This project is a real-time streaming, storage, and visualization system for sensor data. It leverages Kafka for data streaming, InfluxDB (time-series database) and MongoDB (NoSQL database) for storage, and Grafana for visualization. Sensor data is captured using the SensorServer app and streamed to Kafka. Consumer APIs for each database handle data ingestion and storage, with the system being fully containerized and orchestrated using Docker Compose.
This diagram provides an overview of the system's components and data flow.

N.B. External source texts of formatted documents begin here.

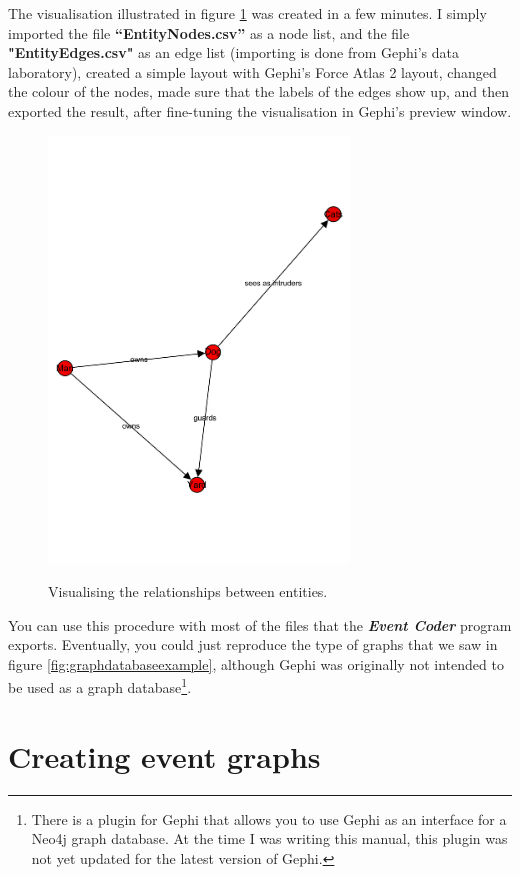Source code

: \documentclass{memoir}
\begin{document}
The visualisation illustrated in figure \ref{fig:network} was created in a few minutes. I simply imported the file \textbf{``Entity\textunderscore Nodes.csv''} as a node list, and the file \textbf{"Entity\textunderscore Edges.csv"} as an edge list (importing is done from Gephi's data laboratory), created a simple layout with Gephi's Force Atlas 2 layout, changed the colour of the nodes, made sure that the labels of the edges show up, and then exported the result, after fine-tuning the visualisation in Gephi's preview window. 

\begin{figure}[h!]
  \centering
  \caption{Visualising the relationships between entities.}
  \includegraphics[width=80mm]{Diagram_5.pdf}
  \label{fig:network}
\end{figure}

You can use this procedure with most of the files that the \textbf{\emph{Event Coder}} program exports. Eventually, you could just reproduce the type of graphs that we saw in figure \ref{fig:graphdatabaseexample}, although Gephi was originally not intended to be used as a graph database\footnote{There is a plugin for Gephi that allows you to use Gephi as an interface for a Neo4j graph database. At the time I was writing this manual, this plugin was not yet updated for the latest version of Gephi.}.

\section{Creating event graphs}
\label{sec:creatingeventgraphs}
\end{document}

- Data is collected from smartphone sensors (Accelerometer, Gyroscope, Magnetic field, Gravity) using the SensorServer app.
- Sensor data is transmitted via WebSocket from the phone to a Kafka producer.
- Kafka acts as the message broker, streaming data to designated topics for InfluxDB and MongoDB.
- The system supports two databases:
- InfluxDB: Specialized for time-series data storage and includes native visualization capabilities.
- MongoDB: Stores unstructured sensor data flexibly.
- Flask-based APIs consume data from Kafka and store it in respective databases:
- InfluxDB Consumer API:
- Handles data sent to InfluxDB.
- MongoDB Consumer API:
- Handles data sent to MongoDB.
- InfluxDB Consumer API:
- Flask-SocketIO is used to send log messages to the frontend, such as:
- Starting/Stopping the pipeline.
- Logs of data written to the database.
- Both APIs provide a browser-based interface for pipeline management:
- Start/stop data pipelines.
- Configure database credentials and settings.
- InfluxDB's built-in visualization tools offer quick insights into time-series data.
- Grafana supports advanced dashboards, integrating both MongoDB and InfluxDB for custom visualization.
- The system is containerized, with all services defined in a
docker-compose.yml
file. - APIs are pushed to Docker Hub, allowing deployment across various environments.
APIs_Requests/
influxdb_consumer_api.py # Scripts to interact with the InfluxDB consumer API via `requests` library
mongodb_consumer_api.py # Scripts to interact with the MongoDB consumer API via `requests` library
Query_DBs/
query_influxdb.py # Script for querying InfluxDB
query_mongodb.py # Script for querying MongoDB
assets/
GIF.gif # Real-Time Visualization of sensor data
UML_Diagram.png # System architecture diagram
Grafana_Visualization.png # Grafana dashboard visualization
InfluxDB_Visualization.png # InfluxDB dashboard visualization
screenshot_influxdb_consumer_app.png # Screenshot of the InfluxDB Consumer App
screenshot_mongodb_consumer_app.png # Screenshot of the MongoDB Consumer App
influxdb_consumer_api/
templates/ # HTML templates for InfluxDB Consumer API interface
Dockerfile # Dockerfile for the API
app.py # Flask API for InfluxDB Consumer
producer.py # Kafka producer for InfluxDB
requirements.txt # Dependencies for InfluxDB Consumer API
mongodb_consumer_api/
templates/ # HTML templates for MongoDB Consumer API interface
Dockerfile # Dockerfile for the API
app.py # Flask API for MongoDB Consumer
producer.py # Kafka producer for MongoDB
requirements.txt # Dependencies for MongoDB Consumer API
RealTime_visual_sensors_data.py # Script for visualizing sensor data in real time
docker-compose.yml # Docker Compose file for orchestration
requirements.txt # Project dependencies
-
SensorServer App:
- Install and configure the SensorServer app on your smartphone(Android Only) to stream sensor data via WebSocket.
-
Docker:
- Ensure that Docker is installed and running on your system. Install Docker from here.
-
Python:
- This project uses Python version 3.12.6. Install Python from here.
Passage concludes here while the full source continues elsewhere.